» Exercise instructions
Return exactly the lines below, starting with the one that has "First take a" and going on through the one that has "### More about 'fluid-hybrid'".

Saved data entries
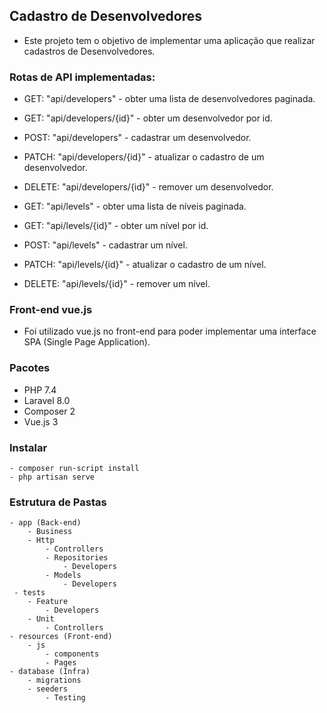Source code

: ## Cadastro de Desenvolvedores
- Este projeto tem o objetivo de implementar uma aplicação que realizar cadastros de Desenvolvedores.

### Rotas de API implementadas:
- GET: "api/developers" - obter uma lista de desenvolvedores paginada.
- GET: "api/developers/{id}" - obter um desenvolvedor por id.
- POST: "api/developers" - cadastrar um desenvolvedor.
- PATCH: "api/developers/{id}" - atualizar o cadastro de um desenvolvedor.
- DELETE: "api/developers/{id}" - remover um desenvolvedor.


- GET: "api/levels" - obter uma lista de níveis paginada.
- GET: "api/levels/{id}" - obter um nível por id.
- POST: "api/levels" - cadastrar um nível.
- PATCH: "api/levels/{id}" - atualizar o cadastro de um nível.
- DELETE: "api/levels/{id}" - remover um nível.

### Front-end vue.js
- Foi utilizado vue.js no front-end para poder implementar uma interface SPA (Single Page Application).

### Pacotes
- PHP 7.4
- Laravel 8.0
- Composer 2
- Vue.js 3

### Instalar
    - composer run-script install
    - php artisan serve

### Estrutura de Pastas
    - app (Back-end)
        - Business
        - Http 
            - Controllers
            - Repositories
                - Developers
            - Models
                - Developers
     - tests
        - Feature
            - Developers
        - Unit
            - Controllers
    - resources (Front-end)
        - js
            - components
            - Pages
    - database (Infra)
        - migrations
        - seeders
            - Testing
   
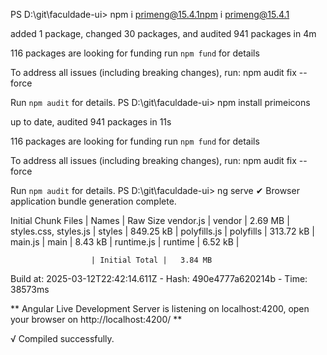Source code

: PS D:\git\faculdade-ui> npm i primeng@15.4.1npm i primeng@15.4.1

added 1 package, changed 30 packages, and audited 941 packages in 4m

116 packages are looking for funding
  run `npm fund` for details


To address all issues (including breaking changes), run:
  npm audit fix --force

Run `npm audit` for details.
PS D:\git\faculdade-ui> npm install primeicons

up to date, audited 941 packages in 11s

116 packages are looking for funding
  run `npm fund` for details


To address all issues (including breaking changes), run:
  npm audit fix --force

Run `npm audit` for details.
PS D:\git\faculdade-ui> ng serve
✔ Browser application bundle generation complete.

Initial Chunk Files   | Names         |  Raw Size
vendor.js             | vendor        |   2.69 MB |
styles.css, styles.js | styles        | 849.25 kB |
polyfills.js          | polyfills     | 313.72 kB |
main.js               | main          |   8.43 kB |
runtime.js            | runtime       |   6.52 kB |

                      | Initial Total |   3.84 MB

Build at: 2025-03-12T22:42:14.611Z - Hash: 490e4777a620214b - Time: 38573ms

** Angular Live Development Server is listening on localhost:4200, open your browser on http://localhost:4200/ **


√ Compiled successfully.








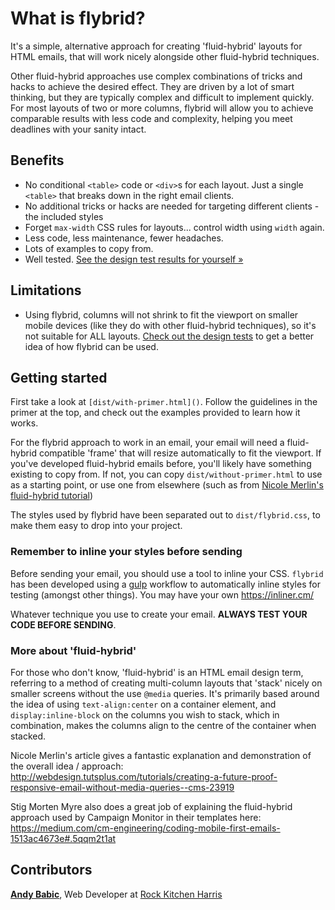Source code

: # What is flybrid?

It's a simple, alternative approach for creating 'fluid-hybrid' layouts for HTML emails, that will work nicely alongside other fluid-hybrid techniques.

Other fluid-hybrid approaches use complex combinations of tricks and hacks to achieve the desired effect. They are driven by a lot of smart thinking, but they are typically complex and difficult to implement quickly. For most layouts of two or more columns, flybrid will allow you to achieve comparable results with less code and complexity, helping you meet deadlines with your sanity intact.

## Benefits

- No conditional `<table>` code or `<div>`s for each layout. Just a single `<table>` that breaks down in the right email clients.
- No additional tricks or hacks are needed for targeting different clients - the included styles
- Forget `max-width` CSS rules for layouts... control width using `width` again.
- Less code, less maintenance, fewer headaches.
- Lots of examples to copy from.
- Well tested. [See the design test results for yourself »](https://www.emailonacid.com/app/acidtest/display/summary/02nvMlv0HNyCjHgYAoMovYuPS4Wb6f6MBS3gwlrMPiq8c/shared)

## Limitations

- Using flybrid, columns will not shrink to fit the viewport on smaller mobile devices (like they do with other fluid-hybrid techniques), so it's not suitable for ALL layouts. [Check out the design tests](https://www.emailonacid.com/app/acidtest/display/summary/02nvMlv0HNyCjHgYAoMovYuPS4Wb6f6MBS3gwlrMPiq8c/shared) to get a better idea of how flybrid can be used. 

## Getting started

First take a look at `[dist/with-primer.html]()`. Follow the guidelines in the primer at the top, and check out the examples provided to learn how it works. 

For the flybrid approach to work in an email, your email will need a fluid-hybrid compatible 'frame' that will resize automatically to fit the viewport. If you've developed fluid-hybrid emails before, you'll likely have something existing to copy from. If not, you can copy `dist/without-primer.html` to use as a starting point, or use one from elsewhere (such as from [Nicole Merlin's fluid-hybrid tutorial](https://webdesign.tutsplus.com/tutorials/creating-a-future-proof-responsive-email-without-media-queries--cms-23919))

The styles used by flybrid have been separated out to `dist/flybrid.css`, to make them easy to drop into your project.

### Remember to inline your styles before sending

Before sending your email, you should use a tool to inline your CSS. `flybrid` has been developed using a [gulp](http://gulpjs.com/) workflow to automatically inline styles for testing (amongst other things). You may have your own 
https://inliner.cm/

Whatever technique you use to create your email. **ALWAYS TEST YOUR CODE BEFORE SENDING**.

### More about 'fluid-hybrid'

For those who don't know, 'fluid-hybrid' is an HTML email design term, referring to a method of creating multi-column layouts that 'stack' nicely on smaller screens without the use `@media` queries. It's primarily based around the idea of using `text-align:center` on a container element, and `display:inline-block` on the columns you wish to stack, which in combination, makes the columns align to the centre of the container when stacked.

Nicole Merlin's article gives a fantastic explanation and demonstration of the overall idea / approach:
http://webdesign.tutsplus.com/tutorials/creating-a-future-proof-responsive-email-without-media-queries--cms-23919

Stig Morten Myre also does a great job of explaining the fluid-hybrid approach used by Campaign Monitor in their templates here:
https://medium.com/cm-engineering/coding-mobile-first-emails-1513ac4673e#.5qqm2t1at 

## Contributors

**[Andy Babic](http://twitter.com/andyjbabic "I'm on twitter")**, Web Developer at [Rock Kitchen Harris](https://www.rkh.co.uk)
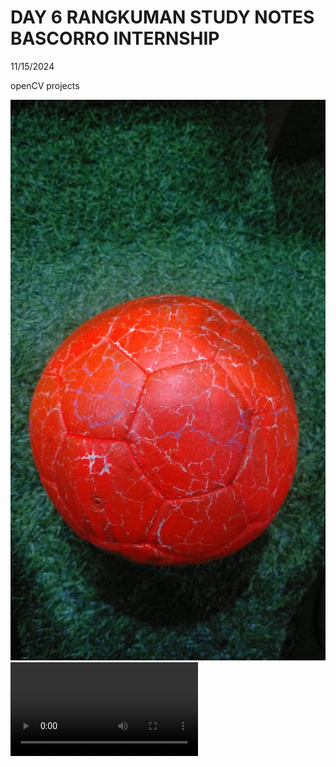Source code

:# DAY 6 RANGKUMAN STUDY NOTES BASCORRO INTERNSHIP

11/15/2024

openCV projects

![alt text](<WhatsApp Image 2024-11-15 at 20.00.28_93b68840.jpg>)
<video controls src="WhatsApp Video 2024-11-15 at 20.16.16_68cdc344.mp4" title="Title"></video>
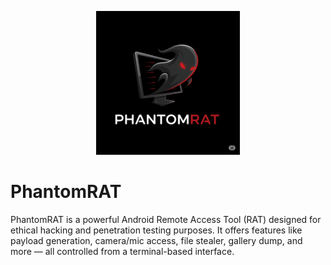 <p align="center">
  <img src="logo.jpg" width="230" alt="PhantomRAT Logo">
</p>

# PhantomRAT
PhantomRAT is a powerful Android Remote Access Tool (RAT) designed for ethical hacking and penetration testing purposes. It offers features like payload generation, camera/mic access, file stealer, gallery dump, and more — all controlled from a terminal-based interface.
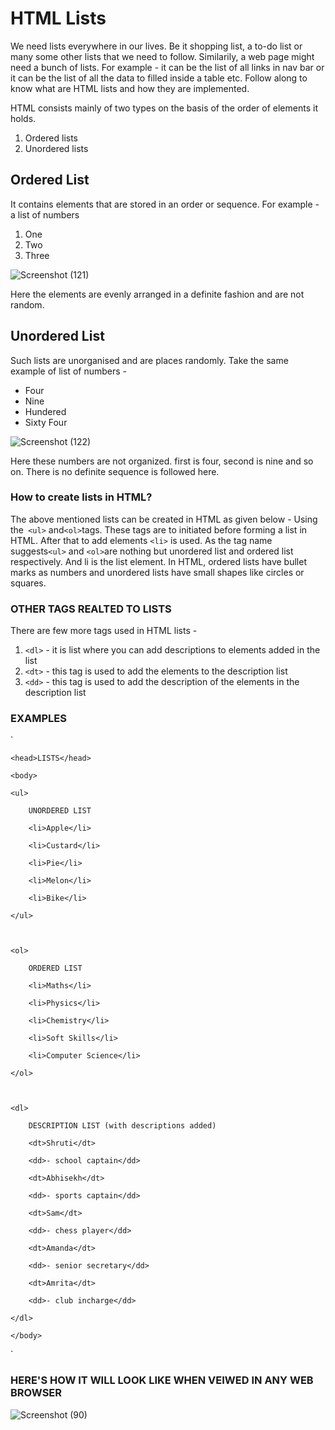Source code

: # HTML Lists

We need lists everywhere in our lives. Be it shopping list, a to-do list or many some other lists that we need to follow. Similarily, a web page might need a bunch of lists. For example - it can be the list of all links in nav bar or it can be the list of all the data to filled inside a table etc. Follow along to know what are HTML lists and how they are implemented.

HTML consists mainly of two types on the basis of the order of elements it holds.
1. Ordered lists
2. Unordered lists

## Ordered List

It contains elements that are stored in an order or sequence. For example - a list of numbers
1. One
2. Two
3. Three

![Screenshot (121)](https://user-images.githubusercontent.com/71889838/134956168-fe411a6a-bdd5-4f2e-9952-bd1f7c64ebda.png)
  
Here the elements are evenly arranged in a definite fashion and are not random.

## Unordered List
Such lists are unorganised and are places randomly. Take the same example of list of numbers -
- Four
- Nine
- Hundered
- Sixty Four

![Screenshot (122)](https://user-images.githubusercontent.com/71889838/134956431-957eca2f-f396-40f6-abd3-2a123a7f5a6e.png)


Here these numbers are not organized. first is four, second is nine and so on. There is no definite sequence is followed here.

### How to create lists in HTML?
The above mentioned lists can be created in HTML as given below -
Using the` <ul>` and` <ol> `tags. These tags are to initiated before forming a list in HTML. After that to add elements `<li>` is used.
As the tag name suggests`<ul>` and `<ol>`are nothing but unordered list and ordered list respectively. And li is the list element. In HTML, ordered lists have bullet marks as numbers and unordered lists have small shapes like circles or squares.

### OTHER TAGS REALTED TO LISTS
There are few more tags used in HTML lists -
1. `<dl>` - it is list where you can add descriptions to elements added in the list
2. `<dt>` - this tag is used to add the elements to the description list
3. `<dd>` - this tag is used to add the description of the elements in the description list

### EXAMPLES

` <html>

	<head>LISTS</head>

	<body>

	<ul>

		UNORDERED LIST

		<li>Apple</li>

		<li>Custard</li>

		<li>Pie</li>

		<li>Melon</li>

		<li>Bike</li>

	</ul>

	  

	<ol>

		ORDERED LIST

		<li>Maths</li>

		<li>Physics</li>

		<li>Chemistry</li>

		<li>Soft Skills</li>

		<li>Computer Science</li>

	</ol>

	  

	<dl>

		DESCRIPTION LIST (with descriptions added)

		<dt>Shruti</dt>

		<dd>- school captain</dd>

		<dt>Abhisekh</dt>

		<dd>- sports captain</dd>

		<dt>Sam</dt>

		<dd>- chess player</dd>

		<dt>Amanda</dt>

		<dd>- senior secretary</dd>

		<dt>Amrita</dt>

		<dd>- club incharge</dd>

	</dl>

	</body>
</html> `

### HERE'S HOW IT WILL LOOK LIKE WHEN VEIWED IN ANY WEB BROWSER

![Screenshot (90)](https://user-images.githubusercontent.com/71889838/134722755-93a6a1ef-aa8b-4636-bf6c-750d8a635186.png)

» Answer box
First take a look at `[dist/with-primer.html]()`. Follow the guidelines in the primer at the top, and check out the examples provided to learn how it works. 

For the flybrid approach to work in an email, your email will need a fluid-hybrid compatible 'frame' that will resize automatically to fit the viewport. If you've developed fluid-hybrid emails before, you'll likely have something existing to copy from. If not, you can copy `dist/without-primer.html` to use as a starting point, or use one from elsewhere (such as from [Nicole Merlin's fluid-hybrid tutorial](https://webdesign.tutsplus.com/tutorials/creating-a-future-proof-responsive-email-without-media-queries--cms-23919))

The styles used by flybrid have been separated out to `dist/flybrid.css`, to make them easy to drop into your project.

### Remember to inline your styles before sending

Before sending your email, you should use a tool to inline your CSS. `flybrid` has been developed using a [gulp](http://gulpjs.com/) workflow to automatically inline styles for testing (amongst other things). You may have your own 
https://inliner.cm/

Whatever technique you use to create your email. **ALWAYS TEST YOUR CODE BEFORE SENDING**.

### More about 'fluid-hybrid'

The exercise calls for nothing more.